Hayasat-1
- Mission type: Technology
- Operator: Bazoomq
- SATCAT no.: 58471

Spacecraft properties
- Spacecraft type: 1U CubeSat
- Launch mass: 1 kilogram (2.2 lb)

Start of mission
- Launch date: 1 December 2023
- Rocket: Falcon-9

End of mission
- Decay date: 28 April 2025

= Hayasat-1 =

Miniaturized satellite

Hayasat-1 (in Armenian: Հայասաթ-1) is an Armenian nano-satellite developed by Bazoomq Space Research Laboratory and CSIE (Center for Scientific Innovation and Education) in the CubeSat format. It is the second Armenian satellite to be launched into orbit, but the first one designed and created entirely by Armenians.

It is intended to serve for purposes of natural disaster management, border control, and satellite science research. Hayasat-1 was launched into orbit on December 1, 2023. It reentered the atmosphere on 28 April 2025.

== History ==

=== Conception ===
Although Armenia had already launched its first satellite, named ArmSat-1, in May 2022, Hayasat-1 is the first satellite entirely created in Armenia by Armenian entities. It is a significant achievement for the country, which aims to achieve strategic autonomy in the satellite domain. The project to create Hayasat-1 was initiated in January 2022.

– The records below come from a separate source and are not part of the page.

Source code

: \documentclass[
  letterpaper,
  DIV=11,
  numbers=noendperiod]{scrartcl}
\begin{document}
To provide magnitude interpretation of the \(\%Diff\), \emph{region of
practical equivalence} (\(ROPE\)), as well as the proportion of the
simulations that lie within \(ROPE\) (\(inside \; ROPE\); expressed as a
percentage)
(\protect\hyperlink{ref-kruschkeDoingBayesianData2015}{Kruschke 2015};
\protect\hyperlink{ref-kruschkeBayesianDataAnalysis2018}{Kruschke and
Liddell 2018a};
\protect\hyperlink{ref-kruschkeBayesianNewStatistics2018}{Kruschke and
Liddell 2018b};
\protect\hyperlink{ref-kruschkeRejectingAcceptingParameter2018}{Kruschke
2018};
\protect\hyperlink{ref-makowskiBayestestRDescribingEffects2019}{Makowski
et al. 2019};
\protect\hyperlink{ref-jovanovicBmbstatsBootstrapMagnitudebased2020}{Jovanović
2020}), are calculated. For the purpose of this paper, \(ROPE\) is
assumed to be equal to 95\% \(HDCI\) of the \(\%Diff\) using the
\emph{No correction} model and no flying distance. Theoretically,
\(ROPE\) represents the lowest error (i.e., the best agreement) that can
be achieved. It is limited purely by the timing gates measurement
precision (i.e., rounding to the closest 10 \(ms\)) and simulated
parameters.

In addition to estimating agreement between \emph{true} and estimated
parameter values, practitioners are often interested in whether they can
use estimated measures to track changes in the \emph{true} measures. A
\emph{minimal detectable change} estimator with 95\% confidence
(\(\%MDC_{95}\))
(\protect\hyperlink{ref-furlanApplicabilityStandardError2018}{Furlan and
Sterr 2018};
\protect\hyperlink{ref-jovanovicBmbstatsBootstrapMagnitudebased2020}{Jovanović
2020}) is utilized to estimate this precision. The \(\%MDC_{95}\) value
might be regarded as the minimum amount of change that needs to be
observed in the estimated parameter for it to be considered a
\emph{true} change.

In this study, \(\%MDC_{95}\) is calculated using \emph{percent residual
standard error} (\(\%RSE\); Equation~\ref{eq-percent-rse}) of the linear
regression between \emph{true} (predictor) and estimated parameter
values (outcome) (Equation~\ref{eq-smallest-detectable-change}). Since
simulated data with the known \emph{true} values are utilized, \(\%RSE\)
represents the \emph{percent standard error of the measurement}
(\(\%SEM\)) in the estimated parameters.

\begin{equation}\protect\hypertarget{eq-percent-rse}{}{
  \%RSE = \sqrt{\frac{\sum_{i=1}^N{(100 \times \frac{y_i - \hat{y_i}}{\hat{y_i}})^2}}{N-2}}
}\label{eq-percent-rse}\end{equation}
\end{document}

The satellite was developed by a laboratory at the CSIE of Armenia in collaboration with the Armenian company Bazoomq. It weighs approximately 1 kg and is built in the CubeSat (1U) format. It consists of sensors designed to understand the specific conditions in space and is powered by a combination of batteries and solar panels. Hayasat-1 has a cube-shaped form, measuring 10 centimeters by 10 centimeters. On one of its sides, it bears the inscription in capital letters and in English: "Armenia in space for science." It is expected to orbit at an altitude of 550 km, with an estimated lifespan of about 5 years according to Bazoomq. Its orbit is sun-synchronous, completing a full revolution around the Earth every 90 minutes. The satellite successfully met the required conditions after a series of tests.

Its objectives include monitoring natural disasters, conducting satellite science research, and enhancing border control capabilities for Armenia.

=== Launch ===
After being delayed for two days, the satellite was launched on December 1, 2023, from the Vandenberg Space Force Base, using a Falcon-9 rocket. It was part of a mission that included 25 satellites, including the first South Korean reconnaissance satellite.

The launch was live-streamed on YouTube by Bazoomq.

=== Post-launch ===
A few days after the launch, successful communications were established with the satellite.